[Saved data entries]
+===+

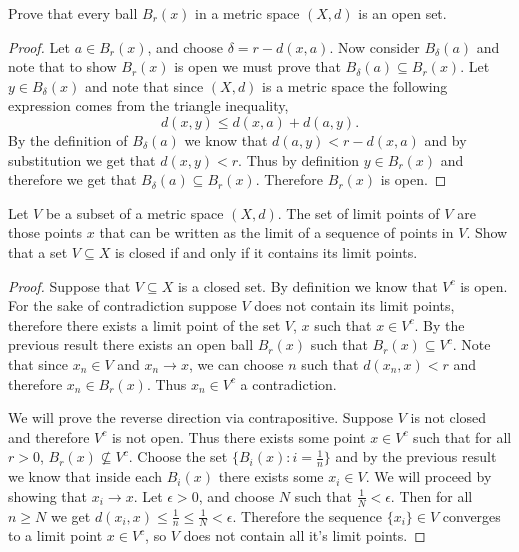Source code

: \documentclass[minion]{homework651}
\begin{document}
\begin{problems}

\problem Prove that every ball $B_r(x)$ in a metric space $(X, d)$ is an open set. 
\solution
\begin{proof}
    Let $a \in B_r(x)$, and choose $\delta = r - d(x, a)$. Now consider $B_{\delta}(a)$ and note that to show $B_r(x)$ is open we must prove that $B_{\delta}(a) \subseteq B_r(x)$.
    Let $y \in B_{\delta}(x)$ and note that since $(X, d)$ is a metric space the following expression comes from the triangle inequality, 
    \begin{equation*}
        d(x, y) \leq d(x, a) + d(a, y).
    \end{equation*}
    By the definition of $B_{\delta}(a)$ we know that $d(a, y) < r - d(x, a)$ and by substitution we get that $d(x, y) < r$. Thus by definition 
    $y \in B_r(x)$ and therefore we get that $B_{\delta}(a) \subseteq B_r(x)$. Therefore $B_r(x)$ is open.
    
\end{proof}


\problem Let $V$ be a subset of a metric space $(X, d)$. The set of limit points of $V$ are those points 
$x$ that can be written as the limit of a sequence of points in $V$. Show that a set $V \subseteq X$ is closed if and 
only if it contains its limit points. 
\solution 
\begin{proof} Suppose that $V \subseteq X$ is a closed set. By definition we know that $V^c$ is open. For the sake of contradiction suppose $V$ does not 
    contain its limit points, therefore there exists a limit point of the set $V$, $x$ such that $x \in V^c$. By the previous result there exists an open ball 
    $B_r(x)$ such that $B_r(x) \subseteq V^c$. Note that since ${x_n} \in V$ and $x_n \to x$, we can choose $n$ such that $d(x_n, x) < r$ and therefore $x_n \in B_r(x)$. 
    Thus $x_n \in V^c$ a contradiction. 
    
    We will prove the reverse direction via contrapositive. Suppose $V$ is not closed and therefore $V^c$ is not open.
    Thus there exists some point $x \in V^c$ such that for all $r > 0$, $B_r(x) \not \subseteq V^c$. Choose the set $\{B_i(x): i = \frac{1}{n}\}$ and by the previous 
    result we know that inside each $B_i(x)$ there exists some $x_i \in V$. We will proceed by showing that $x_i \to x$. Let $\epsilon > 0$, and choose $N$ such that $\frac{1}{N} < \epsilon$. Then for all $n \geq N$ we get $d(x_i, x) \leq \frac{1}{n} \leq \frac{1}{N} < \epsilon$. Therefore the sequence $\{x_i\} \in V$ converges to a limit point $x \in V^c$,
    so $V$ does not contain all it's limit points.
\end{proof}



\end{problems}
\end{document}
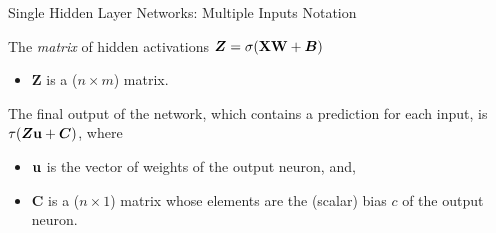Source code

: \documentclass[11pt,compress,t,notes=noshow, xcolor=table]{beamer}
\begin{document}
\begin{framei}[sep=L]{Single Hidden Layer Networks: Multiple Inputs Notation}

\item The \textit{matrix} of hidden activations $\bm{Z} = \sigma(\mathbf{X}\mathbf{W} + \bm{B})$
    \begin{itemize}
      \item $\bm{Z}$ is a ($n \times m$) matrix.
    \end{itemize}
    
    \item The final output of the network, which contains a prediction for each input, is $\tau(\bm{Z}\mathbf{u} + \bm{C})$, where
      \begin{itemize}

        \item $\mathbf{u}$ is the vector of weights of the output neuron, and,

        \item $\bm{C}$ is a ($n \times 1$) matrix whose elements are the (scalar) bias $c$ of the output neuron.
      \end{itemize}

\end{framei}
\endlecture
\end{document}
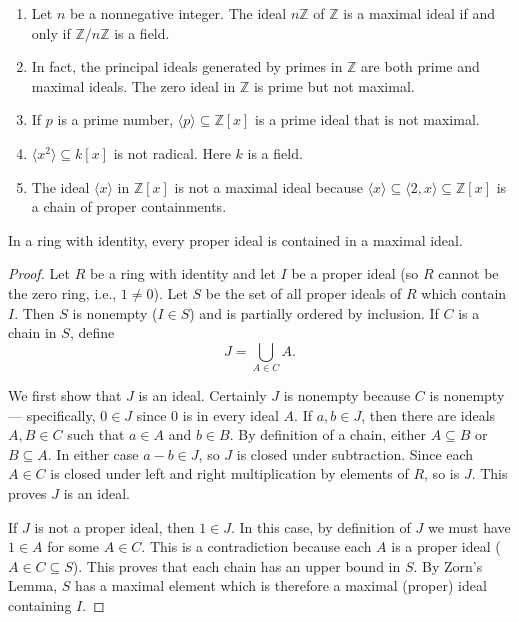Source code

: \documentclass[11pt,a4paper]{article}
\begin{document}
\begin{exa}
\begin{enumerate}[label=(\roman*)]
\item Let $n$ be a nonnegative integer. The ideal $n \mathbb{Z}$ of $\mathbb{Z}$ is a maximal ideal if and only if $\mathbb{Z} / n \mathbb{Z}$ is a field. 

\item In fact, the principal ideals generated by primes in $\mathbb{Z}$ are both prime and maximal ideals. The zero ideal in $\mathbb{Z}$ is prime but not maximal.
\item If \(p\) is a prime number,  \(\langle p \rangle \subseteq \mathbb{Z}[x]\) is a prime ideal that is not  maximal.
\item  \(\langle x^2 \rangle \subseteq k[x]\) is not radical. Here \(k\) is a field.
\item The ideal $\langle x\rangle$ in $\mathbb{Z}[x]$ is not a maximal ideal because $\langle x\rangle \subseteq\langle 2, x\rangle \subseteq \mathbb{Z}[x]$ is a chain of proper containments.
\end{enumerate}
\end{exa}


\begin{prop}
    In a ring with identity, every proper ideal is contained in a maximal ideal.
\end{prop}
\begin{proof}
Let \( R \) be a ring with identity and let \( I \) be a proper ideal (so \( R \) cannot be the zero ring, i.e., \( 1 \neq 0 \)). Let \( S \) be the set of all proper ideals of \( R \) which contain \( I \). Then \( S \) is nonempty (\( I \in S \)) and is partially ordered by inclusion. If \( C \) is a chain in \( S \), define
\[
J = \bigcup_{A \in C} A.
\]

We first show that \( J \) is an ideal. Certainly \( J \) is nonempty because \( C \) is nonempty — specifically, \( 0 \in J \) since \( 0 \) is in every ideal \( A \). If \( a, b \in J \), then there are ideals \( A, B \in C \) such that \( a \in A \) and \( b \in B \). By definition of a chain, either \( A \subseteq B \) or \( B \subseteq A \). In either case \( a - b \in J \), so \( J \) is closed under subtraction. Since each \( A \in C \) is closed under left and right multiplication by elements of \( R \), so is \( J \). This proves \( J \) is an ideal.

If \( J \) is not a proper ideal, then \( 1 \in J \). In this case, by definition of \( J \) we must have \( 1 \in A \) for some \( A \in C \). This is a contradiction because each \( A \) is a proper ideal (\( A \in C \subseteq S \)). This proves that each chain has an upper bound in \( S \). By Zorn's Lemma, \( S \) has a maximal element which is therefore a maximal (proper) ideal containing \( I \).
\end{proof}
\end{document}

+===+

▶ [Assigned task]:
Restate the records in full and word for word, but keep the pictures out.

▶ [Your solution]:
Source code

: \documentclass[minion]{homework651}
\begin{document}
\begin{problems}

\problem Prove that every ball $B_r(x)$ in a metric space $(X, d)$ is an open set. 
\solution
\begin{proof}
    Let $a \in B_r(x)$, and choose $\delta = r - d(x, a)$. Now consider $B_{\delta}(a)$ and note that to show $B_r(x)$ is open we must prove that $B_{\delta}(a) \subseteq B_r(x)$.
    Let $y \in B_{\delta}(x)$ and note that since $(X, d)$ is a metric space the following expression comes from the triangle inequality, 
    \begin{equation*}
        d(x, y) \leq d(x, a) + d(a, y).
    \end{equation*}
    By the definition of $B_{\delta}(a)$ we know that $d(a, y) < r - d(x, a)$ and by substitution we get that $d(x, y) < r$. Thus by definition 
    $y \in B_r(x)$ and therefore we get that $B_{\delta}(a) \subseteq B_r(x)$. Therefore $B_r(x)$ is open.
    
\end{proof}


\problem Let $V$ be a subset of a metric space $(X, d)$. The set of limit points of $V$ are those points 
$x$ that can be written as the limit of a sequence of points in $V$. Show that a set $V \subseteq X$ is closed if and 
only if it contains its limit points. 
\solution 
\begin{proof} Suppose that $V \subseteq X$ is a closed set. By definition we know that $V^c$ is open. For the sake of contradiction suppose $V$ does not 
    contain its limit points, therefore there exists a limit point of the set $V$, $x$ such that $x \in V^c$. By the previous result there exists an open ball 
    $B_r(x)$ such that $B_r(x) \subseteq V^c$. Note that since ${x_n} \in V$ and $x_n \to x$, we can choose $n$ such that $d(x_n, x) < r$ and therefore $x_n \in B_r(x)$. 
    Thus $x_n \in V^c$ a contradiction. 
    
    We will prove the reverse direction via contrapositive. Suppose $V$ is not closed and therefore $V^c$ is not open.
    Thus there exists some point $x \in V^c$ such that for all $r > 0$, $B_r(x) \not \subseteq V^c$. Choose the set $\{B_i(x): i = \frac{1}{n}\}$ and by the previous 
    result we know that inside each $B_i(x)$ there exists some $x_i \in V$. We will proceed by showing that $x_i \to x$. Let $\epsilon > 0$, and choose $N$ such that $\frac{1}{N} < \epsilon$. Then for all $n \geq N$ we get $d(x_i, x) \leq \frac{1}{n} \leq \frac{1}{N} < \epsilon$. Therefore the sequence $\{x_i\} \in V$ converges to a limit point $x \in V^c$,
    so $V$ does not contain all it's limit points.
\end{proof}



\end{problems}
\end{document}
Source code

: \documentclass[11pt,compress,t,notes=noshow, xcolor=table]{beamer}
\begin{document}
\begin{framei}[sep=L]{Single Hidden Layer Networks: Multiple Inputs Notation}

\item The \textit{matrix} of hidden activations $\bm{Z} = \sigma(\mathbf{X}\mathbf{W} + \bm{B})$
    \begin{itemize}
      \item $\bm{Z}$ is a ($n \times m$) matrix.
    \end{itemize}
    
    \item The final output of the network, which contains a prediction for each input, is $\tau(\bm{Z}\mathbf{u} + \bm{C})$, where
      \begin{itemize}

        \item $\mathbf{u}$ is the vector of weights of the output neuron, and,

        \item $\bm{C}$ is a ($n \times 1$) matrix whose elements are the (scalar) bias $c$ of the output neuron.
      \end{itemize}

\end{framei}
\endlecture
\end{document}
Source code

: \documentclass[11pt,a4paper]{article}
\begin{document}
\begin{exa}
\begin{enumerate}[label=(\roman*)]
\item Let $n$ be a nonnegative integer. The ideal $n \mathbb{Z}$ of $\mathbb{Z}$ is a maximal ideal if and only if $\mathbb{Z} / n \mathbb{Z}$ is a field. 

\item In fact, the principal ideals generated by primes in $\mathbb{Z}$ are both prime and maximal ideals. The zero ideal in $\mathbb{Z}$ is prime but not maximal.
\item If \(p\) is a prime number,  \(\langle p \rangle \subseteq \mathbb{Z}[x]\) is a prime ideal that is not  maximal.
\item  \(\langle x^2 \rangle \subseteq k[x]\) is not radical. Here \(k\) is a field.
\item The ideal $\langle x\rangle$ in $\mathbb{Z}[x]$ is not a maximal ideal because $\langle x\rangle \subseteq\langle 2, x\rangle \subseteq \mathbb{Z}[x]$ is a chain of proper containments.
\end{enumerate}
\end{exa}


\begin{prop}
    In a ring with identity, every proper ideal is contained in a maximal ideal.
\end{prop}
\begin{proof}
Let \( R \) be a ring with identity and let \( I \) be a proper ideal (so \( R \) cannot be the zero ring, i.e., \( 1 \neq 0 \)). Let \( S \) be the set of all proper ideals of \( R \) which contain \( I \). Then \( S \) is nonempty (\( I \in S \)) and is partially ordered by inclusion. If \( C \) is a chain in \( S \), define
\[
J = \bigcup_{A \in C} A.
\]

We first show that \( J \) is an ideal. Certainly \( J \) is nonempty because \( C \) is nonempty — specifically, \( 0 \in J \) since \( 0 \) is in every ideal \( A \). If \( a, b \in J \), then there are ideals \( A, B \in C \) such that \( a \in A \) and \( b \in B \). By definition of a chain, either \( A \subseteq B \) or \( B \subseteq A \). In either case \( a - b \in J \), so \( J \) is closed under subtraction. Since each \( A \in C \) is closed under left and right multiplication by elements of \( R \), so is \( J \). This proves \( J \) is an ideal.

If \( J \) is not a proper ideal, then \( 1 \in J \). In this case, by definition of \( J \) we must have \( 1 \in A \) for some \( A \in C \). This is a contradiction because each \( A \) is a proper ideal (\( A \in C \subseteq S \)). This proves that each chain has an upper bound in \( S \). By Zorn's Lemma, \( S \) has a maximal element which is therefore a maximal (proper) ideal containing \( I \).
\end{proof}
\end{document}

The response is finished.